What to do
In the answer, each entry below appears exactly as given, and no picture appears at all.

Data for this exercise
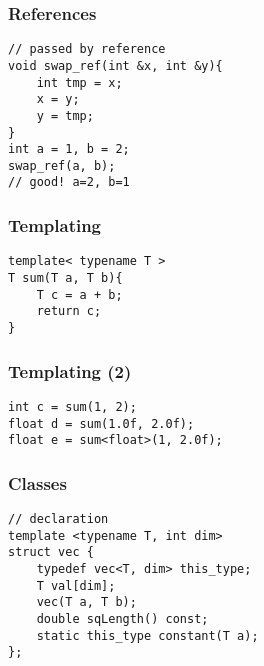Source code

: 
\begin{frame}
\end{frame}

\begin{frame}[fragile]
\frametitle{References}
\begin{lstlisting}
// passed by reference
void swap_ref(int &x, int &y){
    int tmp = x;
    x = y;
    y = tmp;
}
int a = 1, b = 2;
swap_ref(a, b);
// good! a=2, b=1
\end{lstlisting}
\end{frame}

\begin{frame}[fragile]
\frametitle{Templating}
\begin{lstlisting}
template< typename T >
T sum(T a, T b){
    T c = a + b;
    return c;
}
\end{lstlisting}
\end{frame}

\begin{frame}[fragile]
\frametitle{Templating (2)}
\begin{lstlisting}
int c = sum(1, 2);
float d = sum(1.0f, 2.0f);
float e = sum<float>(1, 2.0f);
\end{lstlisting}
\end{frame}

\begin{frame}[fragile]
\frametitle{Classes}
\begin{lstlisting}
// declaration
template <typename T, int dim>
struct vec {
    typedef vec<T, dim> this_type;
    T val[dim];
    vec(T a, T b);
    double sqLength() const;
    static this_type constant(T a);
};
\end{lstlisting}
\end{frame}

Exercise answer
Source code

: 
\begin{frame}
\end{frame}

\begin{frame}[fragile]
\frametitle{References}
\begin{lstlisting}
// passed by reference
void swap_ref(int &x, int &y){
    int tmp = x;
    x = y;
    y = tmp;
}
int a = 1, b = 2;
swap_ref(a, b);
// good! a=2, b=1
\end{lstlisting}
\end{frame}

\begin{frame}[fragile]
\frametitle{Templating}
\begin{lstlisting}
template< typename T >
T sum(T a, T b){
    T c = a + b;
    return c;
}
\end{lstlisting}
\end{frame}

\begin{frame}[fragile]
\frametitle{Templating (2)}
\begin{lstlisting}
int c = sum(1, 2);
float d = sum(1.0f, 2.0f);
float e = sum<float>(1, 2.0f);
\end{lstlisting}
\end{frame}

\begin{frame}[fragile]
\frametitle{Classes}
\begin{lstlisting}
// declaration
template <typename T, int dim>
struct vec {
    typedef vec<T, dim> this_type;
    T val[dim];
    vec(T a, T b);
    double sqLength() const;
    static this_type constant(T a);
};
\end{lstlisting}
\end{frame}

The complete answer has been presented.